Task material section start
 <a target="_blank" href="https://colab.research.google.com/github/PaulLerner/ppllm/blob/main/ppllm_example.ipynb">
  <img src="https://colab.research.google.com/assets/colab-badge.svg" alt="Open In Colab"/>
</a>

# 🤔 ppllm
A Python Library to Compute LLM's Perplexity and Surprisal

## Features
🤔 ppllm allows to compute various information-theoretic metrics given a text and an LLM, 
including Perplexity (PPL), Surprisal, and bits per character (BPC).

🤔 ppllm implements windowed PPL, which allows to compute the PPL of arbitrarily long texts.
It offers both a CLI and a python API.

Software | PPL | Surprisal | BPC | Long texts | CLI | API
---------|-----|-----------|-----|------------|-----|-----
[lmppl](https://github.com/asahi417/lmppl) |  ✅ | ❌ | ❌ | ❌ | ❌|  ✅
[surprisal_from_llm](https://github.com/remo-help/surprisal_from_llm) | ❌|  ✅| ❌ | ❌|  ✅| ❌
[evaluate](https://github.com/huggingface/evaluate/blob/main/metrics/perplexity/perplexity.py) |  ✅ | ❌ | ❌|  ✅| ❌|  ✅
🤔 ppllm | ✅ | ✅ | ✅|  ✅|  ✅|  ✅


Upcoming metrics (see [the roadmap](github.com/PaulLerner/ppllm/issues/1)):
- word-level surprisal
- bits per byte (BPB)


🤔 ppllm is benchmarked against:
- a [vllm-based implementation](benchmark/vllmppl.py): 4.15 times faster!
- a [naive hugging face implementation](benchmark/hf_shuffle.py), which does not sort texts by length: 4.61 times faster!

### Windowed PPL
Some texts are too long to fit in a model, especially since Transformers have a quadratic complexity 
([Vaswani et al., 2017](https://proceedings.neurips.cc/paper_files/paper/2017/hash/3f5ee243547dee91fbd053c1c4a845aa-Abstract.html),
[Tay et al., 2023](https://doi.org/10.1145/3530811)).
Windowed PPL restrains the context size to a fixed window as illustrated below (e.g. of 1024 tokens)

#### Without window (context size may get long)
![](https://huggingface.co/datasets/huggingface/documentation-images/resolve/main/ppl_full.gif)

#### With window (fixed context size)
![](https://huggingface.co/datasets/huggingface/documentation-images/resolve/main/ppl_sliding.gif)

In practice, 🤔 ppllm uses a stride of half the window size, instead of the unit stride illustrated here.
Task material section end
Task material section start
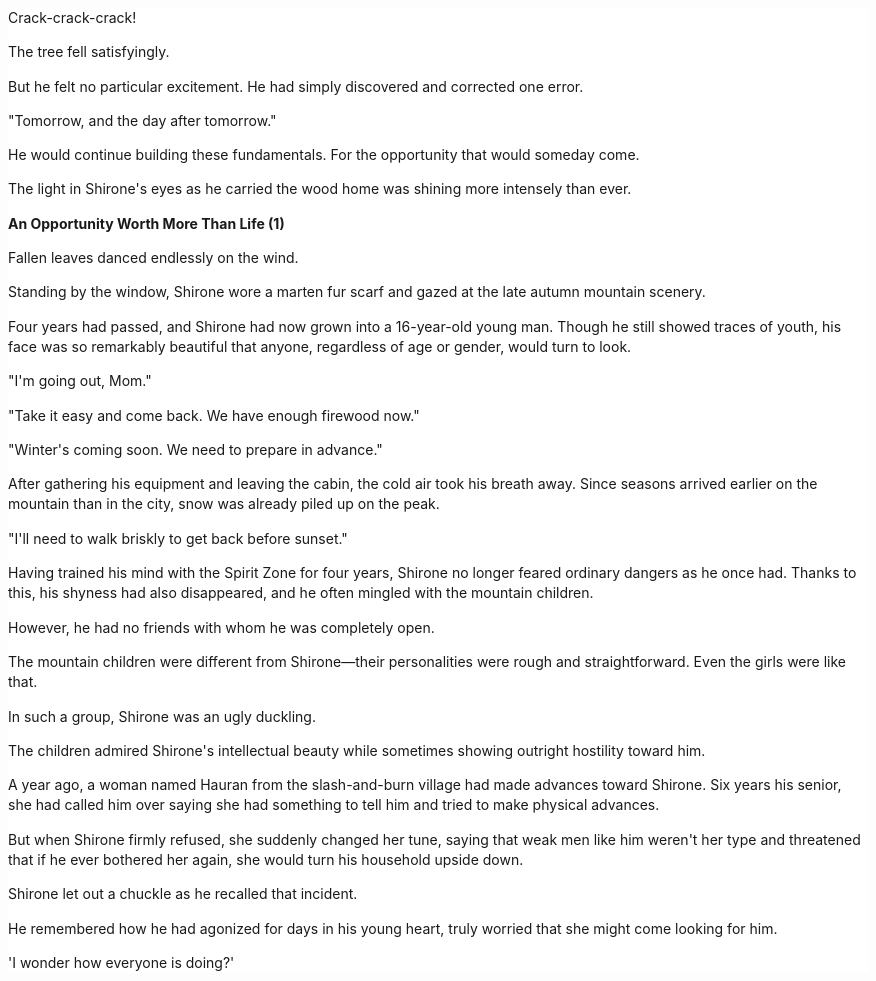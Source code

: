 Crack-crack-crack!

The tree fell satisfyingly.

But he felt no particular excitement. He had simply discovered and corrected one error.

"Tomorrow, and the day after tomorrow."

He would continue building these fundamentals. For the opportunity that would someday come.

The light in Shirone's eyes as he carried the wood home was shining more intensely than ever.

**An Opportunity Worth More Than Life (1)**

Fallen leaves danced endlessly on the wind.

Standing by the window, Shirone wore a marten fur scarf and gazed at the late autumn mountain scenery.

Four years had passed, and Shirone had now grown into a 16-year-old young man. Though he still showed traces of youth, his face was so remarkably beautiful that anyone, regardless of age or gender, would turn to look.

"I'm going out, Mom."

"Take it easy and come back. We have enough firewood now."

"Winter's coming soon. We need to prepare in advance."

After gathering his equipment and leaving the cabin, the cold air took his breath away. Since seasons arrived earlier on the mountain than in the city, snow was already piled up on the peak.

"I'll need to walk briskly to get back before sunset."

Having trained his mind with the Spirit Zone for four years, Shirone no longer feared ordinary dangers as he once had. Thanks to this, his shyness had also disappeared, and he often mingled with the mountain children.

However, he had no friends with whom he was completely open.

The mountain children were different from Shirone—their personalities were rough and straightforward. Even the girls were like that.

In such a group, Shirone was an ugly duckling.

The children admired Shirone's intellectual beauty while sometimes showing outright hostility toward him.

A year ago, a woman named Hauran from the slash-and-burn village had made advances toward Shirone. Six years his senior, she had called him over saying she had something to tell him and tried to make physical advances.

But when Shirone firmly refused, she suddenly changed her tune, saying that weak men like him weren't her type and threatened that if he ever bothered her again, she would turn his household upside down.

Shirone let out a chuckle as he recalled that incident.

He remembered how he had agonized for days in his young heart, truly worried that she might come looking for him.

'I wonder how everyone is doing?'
Task material section end
Copy verbatim, from the listing above, each line from the one containing "ppllm allows to" down to the one containing "#### With window (fixed context size)", inclusive.

🤔 ppllm allows to compute various information-theoretic metrics given a text and an LLM, 
including Perplexity (PPL), Surprisal, and bits per character (BPC).

🤔 ppllm implements windowed PPL, which allows to compute the PPL of arbitrarily long texts.
It offers both a CLI and a python API.

Software | PPL | Surprisal | BPC | Long texts | CLI | API
---------|-----|-----------|-----|------------|-----|-----
[lmppl](https://github.com/asahi417/lmppl) |  ✅ | ❌ | ❌ | ❌ | ❌|  ✅
[surprisal_from_llm](https://github.com/remo-help/surprisal_from_llm) | ❌|  ✅| ❌ | ❌|  ✅| ❌
[evaluate](https://github.com/huggingface/evaluate/blob/main/metrics/perplexity/perplexity.py) |  ✅ | ❌ | ❌|  ✅| ❌|  ✅
🤔 ppllm | ✅ | ✅ | ✅|  ✅|  ✅|  ✅


Upcoming metrics (see [the roadmap](github.com/PaulLerner/ppllm/issues/1)):
- word-level surprisal
- bits per byte (BPB)


🤔 ppllm is benchmarked against:
- a [vllm-based implementation](benchmark/vllmppl.py): 4.15 times faster!
- a [naive hugging face implementation](benchmark/hf_shuffle.py), which does not sort texts by length: 4.61 times faster!

### Windowed PPL
Some texts are too long to fit in a model, especially since Transformers have a quadratic complexity 
([Vaswani et al., 2017](https://proceedings.neurips.cc/paper_files/paper/2017/hash/3f5ee243547dee91fbd053c1c4a845aa-Abstract.html),
[Tay et al., 2023](https://doi.org/10.1145/3530811)).
Windowed PPL restrains the context size to a fixed window as illustrated below (e.g. of 1024 tokens)

#### Without window (context size may get long)
![](https://huggingface.co/datasets/huggingface/documentation-images/resolve/main/ppl_full.gif)

#### With window (fixed context size)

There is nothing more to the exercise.